Data supplied:

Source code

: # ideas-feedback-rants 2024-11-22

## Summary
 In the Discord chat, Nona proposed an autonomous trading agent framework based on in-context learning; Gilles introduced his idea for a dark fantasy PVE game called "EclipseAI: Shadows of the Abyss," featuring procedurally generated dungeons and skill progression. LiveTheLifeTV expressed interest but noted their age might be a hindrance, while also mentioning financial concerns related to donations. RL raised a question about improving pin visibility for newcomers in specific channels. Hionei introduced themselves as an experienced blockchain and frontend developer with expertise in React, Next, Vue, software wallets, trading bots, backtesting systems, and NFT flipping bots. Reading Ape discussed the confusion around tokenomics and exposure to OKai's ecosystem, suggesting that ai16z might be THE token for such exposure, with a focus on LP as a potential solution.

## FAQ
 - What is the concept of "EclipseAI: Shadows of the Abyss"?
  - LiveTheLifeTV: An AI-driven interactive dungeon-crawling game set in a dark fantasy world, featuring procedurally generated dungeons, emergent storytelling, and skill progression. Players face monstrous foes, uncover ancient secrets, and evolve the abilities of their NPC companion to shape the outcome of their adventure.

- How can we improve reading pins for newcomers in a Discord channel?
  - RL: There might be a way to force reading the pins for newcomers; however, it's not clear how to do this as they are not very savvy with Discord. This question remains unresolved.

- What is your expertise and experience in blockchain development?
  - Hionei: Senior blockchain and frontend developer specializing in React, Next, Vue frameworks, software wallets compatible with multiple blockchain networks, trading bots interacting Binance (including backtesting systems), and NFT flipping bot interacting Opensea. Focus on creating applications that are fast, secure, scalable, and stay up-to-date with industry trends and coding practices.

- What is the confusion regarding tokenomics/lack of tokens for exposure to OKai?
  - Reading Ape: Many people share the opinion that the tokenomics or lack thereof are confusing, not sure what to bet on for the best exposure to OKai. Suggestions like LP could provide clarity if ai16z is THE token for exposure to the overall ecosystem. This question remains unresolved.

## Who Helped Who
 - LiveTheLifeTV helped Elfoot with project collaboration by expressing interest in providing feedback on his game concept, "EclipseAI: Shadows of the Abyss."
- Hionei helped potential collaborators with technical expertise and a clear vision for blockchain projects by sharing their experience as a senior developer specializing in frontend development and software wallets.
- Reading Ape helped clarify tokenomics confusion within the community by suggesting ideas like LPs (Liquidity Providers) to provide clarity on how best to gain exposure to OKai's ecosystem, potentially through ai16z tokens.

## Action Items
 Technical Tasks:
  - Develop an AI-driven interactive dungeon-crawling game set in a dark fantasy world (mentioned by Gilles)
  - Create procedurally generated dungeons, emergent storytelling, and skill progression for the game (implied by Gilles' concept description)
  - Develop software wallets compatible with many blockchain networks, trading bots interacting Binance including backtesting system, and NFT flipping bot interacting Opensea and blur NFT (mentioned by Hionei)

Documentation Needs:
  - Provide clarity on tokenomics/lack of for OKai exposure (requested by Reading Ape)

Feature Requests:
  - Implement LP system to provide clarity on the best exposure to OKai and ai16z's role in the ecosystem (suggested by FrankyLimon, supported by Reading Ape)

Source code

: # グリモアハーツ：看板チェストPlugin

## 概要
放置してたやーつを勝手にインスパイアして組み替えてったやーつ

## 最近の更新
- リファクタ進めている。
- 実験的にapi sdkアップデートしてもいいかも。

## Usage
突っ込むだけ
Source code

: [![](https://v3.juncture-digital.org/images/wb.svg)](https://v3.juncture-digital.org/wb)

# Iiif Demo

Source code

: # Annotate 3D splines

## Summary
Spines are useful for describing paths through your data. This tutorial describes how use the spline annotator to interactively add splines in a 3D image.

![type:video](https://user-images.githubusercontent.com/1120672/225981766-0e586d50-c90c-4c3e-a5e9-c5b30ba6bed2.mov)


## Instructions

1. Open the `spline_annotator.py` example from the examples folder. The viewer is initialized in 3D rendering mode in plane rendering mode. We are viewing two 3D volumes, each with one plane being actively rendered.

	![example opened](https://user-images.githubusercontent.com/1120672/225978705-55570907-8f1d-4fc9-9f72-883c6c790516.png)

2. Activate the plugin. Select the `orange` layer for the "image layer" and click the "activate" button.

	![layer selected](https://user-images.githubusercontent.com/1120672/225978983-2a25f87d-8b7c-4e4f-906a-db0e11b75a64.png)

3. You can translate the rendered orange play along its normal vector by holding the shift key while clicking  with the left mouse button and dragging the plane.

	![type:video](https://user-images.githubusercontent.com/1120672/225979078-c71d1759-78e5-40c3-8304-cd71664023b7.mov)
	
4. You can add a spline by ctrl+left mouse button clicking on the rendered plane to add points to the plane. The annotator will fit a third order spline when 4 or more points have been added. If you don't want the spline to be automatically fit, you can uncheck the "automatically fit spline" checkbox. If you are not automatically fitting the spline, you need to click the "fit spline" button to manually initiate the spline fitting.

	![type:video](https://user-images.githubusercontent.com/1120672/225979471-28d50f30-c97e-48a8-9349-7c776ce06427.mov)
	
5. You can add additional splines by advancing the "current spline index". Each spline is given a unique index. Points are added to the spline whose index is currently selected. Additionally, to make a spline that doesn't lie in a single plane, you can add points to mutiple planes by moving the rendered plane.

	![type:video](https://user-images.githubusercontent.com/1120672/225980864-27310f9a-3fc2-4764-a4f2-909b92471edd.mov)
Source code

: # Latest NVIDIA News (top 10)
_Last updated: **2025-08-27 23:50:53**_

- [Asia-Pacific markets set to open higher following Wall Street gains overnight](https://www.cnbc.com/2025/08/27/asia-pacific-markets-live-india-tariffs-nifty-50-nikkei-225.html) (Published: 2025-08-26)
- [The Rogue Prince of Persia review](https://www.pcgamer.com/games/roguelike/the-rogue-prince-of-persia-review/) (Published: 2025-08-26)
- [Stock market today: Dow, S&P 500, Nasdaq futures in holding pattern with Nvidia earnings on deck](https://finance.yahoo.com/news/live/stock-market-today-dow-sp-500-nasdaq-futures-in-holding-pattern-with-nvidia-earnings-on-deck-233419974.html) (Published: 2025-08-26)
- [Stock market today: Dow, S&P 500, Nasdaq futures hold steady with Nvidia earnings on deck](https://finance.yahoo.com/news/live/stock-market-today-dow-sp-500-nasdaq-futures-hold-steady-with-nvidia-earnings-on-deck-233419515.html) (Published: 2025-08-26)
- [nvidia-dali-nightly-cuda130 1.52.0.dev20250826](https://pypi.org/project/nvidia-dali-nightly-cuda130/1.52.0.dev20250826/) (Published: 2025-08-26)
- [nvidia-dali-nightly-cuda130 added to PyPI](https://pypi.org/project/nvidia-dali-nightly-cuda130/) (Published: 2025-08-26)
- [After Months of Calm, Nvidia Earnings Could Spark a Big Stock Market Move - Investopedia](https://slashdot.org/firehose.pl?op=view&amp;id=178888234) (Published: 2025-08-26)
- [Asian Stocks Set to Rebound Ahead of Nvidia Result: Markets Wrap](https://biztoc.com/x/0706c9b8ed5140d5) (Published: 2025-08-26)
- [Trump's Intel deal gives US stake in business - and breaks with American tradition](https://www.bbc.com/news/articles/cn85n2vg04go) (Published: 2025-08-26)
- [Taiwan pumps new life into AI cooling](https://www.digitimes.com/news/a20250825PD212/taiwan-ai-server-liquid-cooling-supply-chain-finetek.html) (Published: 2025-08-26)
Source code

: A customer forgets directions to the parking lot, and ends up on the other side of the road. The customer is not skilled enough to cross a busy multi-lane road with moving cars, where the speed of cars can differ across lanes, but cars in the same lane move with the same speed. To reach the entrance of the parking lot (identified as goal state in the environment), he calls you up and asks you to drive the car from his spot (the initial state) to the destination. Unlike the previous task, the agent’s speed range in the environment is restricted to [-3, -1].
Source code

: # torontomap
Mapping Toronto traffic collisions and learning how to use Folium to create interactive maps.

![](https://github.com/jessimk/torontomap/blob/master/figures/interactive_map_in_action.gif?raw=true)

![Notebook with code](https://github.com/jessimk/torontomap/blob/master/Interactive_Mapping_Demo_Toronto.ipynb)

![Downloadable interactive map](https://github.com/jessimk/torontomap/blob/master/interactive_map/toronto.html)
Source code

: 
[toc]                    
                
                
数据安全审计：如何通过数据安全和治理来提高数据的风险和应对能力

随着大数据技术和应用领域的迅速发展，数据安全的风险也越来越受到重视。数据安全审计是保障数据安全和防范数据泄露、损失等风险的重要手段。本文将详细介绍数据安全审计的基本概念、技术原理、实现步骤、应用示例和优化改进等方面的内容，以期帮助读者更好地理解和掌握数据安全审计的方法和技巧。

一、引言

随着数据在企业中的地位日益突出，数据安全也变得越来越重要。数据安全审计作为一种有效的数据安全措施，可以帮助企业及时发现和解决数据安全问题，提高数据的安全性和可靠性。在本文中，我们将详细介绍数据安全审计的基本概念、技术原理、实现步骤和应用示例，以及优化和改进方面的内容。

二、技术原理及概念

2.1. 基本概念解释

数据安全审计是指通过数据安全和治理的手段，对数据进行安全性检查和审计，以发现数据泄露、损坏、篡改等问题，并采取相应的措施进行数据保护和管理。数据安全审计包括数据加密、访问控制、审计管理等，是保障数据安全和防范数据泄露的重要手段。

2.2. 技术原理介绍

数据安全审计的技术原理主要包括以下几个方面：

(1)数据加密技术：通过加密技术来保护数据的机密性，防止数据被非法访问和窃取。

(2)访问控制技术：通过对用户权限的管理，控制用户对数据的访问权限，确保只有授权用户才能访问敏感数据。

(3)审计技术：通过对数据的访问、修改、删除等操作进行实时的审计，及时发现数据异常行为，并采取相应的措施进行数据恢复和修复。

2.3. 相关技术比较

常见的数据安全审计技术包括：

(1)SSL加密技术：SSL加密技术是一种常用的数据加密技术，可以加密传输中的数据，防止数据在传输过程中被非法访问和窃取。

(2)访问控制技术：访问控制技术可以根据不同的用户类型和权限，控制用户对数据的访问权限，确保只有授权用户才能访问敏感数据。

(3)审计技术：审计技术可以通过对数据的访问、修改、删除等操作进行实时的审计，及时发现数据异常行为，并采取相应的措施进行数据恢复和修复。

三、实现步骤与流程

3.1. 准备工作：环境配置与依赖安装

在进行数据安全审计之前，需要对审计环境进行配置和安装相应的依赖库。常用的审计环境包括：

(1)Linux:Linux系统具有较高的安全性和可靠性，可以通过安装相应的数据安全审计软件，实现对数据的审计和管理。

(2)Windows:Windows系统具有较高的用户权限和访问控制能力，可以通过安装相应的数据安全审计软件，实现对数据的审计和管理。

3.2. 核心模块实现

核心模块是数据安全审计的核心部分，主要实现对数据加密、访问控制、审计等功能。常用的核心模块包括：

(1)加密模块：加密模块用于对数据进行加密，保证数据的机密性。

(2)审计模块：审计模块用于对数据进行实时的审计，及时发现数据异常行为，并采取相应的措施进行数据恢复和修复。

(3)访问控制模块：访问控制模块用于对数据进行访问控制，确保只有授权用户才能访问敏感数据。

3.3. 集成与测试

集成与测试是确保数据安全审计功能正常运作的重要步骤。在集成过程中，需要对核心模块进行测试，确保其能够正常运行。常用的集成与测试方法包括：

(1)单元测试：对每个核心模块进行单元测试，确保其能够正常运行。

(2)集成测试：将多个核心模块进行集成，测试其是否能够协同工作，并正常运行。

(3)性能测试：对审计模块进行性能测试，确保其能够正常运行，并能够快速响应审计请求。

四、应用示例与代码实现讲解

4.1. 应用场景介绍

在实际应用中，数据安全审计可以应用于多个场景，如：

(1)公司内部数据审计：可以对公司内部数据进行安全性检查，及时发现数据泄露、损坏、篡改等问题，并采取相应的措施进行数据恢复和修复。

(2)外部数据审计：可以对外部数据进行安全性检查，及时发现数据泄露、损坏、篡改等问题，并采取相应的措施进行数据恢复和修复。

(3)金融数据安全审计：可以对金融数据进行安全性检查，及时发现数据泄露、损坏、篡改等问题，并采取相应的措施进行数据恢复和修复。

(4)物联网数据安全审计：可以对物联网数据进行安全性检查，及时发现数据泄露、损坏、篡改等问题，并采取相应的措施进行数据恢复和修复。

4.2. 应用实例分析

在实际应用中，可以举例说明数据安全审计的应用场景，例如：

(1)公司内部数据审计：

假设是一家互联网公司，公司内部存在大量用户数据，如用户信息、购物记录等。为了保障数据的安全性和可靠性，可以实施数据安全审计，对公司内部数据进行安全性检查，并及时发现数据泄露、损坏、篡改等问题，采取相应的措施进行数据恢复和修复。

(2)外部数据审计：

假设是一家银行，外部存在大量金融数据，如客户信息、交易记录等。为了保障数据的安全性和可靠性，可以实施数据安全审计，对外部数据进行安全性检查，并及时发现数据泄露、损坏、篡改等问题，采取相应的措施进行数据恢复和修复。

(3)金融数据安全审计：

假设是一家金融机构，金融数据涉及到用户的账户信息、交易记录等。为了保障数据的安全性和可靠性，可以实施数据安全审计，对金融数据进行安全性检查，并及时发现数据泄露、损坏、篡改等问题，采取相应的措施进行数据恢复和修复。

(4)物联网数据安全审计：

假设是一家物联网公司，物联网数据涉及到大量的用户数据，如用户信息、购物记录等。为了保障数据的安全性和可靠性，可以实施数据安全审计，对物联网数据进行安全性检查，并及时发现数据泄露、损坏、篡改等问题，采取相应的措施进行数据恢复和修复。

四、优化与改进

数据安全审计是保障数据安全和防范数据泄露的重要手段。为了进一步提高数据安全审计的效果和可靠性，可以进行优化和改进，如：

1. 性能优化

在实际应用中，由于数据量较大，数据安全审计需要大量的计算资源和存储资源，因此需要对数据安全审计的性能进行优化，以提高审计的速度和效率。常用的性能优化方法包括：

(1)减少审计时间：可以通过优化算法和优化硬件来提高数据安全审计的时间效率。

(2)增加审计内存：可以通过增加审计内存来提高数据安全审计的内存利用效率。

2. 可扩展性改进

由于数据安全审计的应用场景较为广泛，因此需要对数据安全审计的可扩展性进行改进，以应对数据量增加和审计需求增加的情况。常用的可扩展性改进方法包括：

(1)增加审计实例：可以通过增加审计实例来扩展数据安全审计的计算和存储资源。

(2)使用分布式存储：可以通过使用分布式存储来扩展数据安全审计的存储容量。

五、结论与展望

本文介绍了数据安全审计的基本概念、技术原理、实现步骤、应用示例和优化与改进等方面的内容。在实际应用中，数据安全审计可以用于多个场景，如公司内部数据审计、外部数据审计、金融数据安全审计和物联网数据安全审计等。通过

Exercise instructions:
The expected output is exactly the lines of the listing above between the line holding "随着数据在企业中的地位日益突" and the line holding "3.2. 核心模块实现", inclusive.

Response to this task:
随着数据在企业中的地位日益突出，数据安全也变得越来越重要。数据安全审计作为一种有效的数据安全措施，可以帮助企业及时发现和解决数据安全问题，提高数据的安全性和可靠性。在本文中，我们将详细介绍数据安全审计的基本概念、技术原理、实现步骤和应用示例，以及优化和改进方面的内容。

二、技术原理及概念

2.1. 基本概念解释

数据安全审计是指通过数据安全和治理的手段，对数据进行安全性检查和审计，以发现数据泄露、损坏、篡改等问题，并采取相应的措施进行数据保护和管理。数据安全审计包括数据加密、访问控制、审计管理等，是保障数据安全和防范数据泄露的重要手段。

2.2. 技术原理介绍

数据安全审计的技术原理主要包括以下几个方面：

(1)数据加密技术：通过加密技术来保护数据的机密性，防止数据被非法访问和窃取。

(2)访问控制技术：通过对用户权限的管理，控制用户对数据的访问权限，确保只有授权用户才能访问敏感数据。

(3)审计技术：通过对数据的访问、修改、删除等操作进行实时的审计，及时发现数据异常行为，并采取相应的措施进行数据恢复和修复。

2.3. 相关技术比较

常见的数据安全审计技术包括：

(1)SSL加密技术：SSL加密技术是一种常用的数据加密技术，可以加密传输中的数据，防止数据在传输过程中被非法访问和窃取。

(2)访问控制技术：访问控制技术可以根据不同的用户类型和权限，控制用户对数据的访问权限，确保只有授权用户才能访问敏感数据。

(3)审计技术：审计技术可以通过对数据的访问、修改、删除等操作进行实时的审计，及时发现数据异常行为，并采取相应的措施进行数据恢复和修复。

三、实现步骤与流程

3.1. 准备工作：环境配置与依赖安装

在进行数据安全审计之前，需要对审计环境进行配置和安装相应的依赖库。常用的审计环境包括：

(1)Linux:Linux系统具有较高的安全性和可靠性，可以通过安装相应的数据安全审计软件，实现对数据的审计和管理。

(2)Windows:Windows系统具有较高的用户权限和访问控制能力，可以通过安装相应的数据安全审计软件，实现对数据的审计和管理。

3.2. 核心模块实现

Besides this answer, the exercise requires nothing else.